Assess your Partnership With A Quick Abusive Relationship quiz.

Social IssuesRelationship

  • Author Francis Githinji
  • Published October 10, 2008
  • Word count 533

Sometimes love is blind and we can't see even what is in front of our own eyes. Many lovers interpret relationship abuse as acts of love. A woman who is dangerously hit by a husband out of jealousy brushes it off as an act of love. Don't they quote the bible to support their acts of impunity? Love is jealousy so they say. To know abuse for what it is, take the following abusive relationship quiz. The quiz will help you to address any relationship problems and fix all the misinterpreted acts. The first question you should ask yourself is whether you are afraid of your partner. If the answer is no there are better chances that it is just a misunderstanding. If the answer is yes, i am afraid you might be in an abusive romantic relationship.

Do you fear tantrums? I hate them and you should beware of them. Number two in my abusive relationship quiz list is whether you have to literary walk on eggshells to avoid annoying your partner. A relationship should create a conducive environment where lovers can share their inner feelings without fearing to be condemned or hurt. In a tense environment love and passion can never blossom. If your answer was yes, you are in an abusive relationship and you should consider leaving. Verbal abuse can be more traumatizing than the physical abuse. It affects the way we view ourselves and put us down completely. If your partner throws insults, ignores you, acts in a demeaning manner or utter belittling comments you are being mistreated in an unhealthy relationship.

Love can be looked at in many different perspectives. "Nobody can tell me what to do except my husband." Aren't we all familiar with such utterances? There is a difference between a loving and caring partner and a control-flicked out partner. The former is usually secure and has no trust issues. On the other hand, the latter is a person who suffers from insecurity and he/she is very selfish. To differentiate the two, a question to ask yourself is: Does your partner tell you who to choose as your friends, how to dress, where to go and control some elements in your life? If this is the case, this is not a loving relationship it is an abusive relationship. Abusive relationship quiz features a question on whether your partner gets jealous unnecessarily.

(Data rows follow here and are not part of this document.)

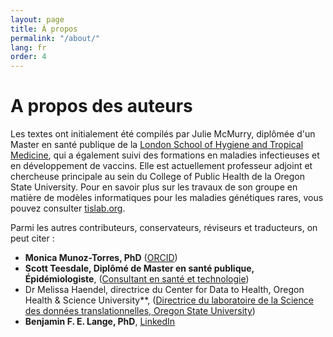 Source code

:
 ```yaml
---
layout: page
title: À propos
permalink: "/about/"
lang: fr
order: 4
---
```

# A propos des auteurs

Les textes ont initialement été compilés par Julie McMurry, diplômée d'un Master en santé publique de la [London School of Hygiene and Tropical Medicine](http://lshtm.ac.uk/), qui a également suivi des formations en maladies infectieuses et en développement de vaccins. Elle est actuellement professeur adjoint et chercheuse principale au sein du College of Public Health de la Oregon State University. Pour en savoir plus sur les travaux de son groupe en matière de modèles informatiques pour les maladies génétiques rares, vous pouvez consulter [tislab.org](http://tislab.org/).

Parmi les autres contributeurs, conservateurs, réviseurs et traducteurs, on peut citer :

- **Monica Munoz-Torres, PhD** ([ORCID](https://orcid.org/0000-0001-8430-6039))
- **Scott Teesdale, Diplômé de Master en santé publique, Épidémiologiste**, ([Consultant en santé et technologie](https://www.linkedin.com/in/scottteesdale/))
- Dr Melissa Haendel, directrice du Center for Data to Health, Oregon Health & Science University**, ([Directrice du laboratoire de la Science des données translationnelles, Oregon State University](https://tislab.org/))
- **Benjamin F. E. Lange, PhD**, [LinkedIn](https://www.linkedin.com/in/dr-benjamin-f-e-lange-a609b838)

A healthy romantic relationship speaks for itself. The couple might try to hide the truth but it is not about the public opinion. It is all about the abused person. As a victim, stop putting happy faces and evaluate the situation. Is your man physically violent? Look for a solution before the situation aggravates. While answering the abusive relationship quiz you will find in the list questions such as: Does your other half have extreme mood swings? Does he/she threaten you to an extent you control yourself not to provoke him? Does he/she make important financial decisions without bothering to consult you? If you answer yes to most of these questions, you are definitely in a relationship that does you more harm than good. Address the issue before it is too late.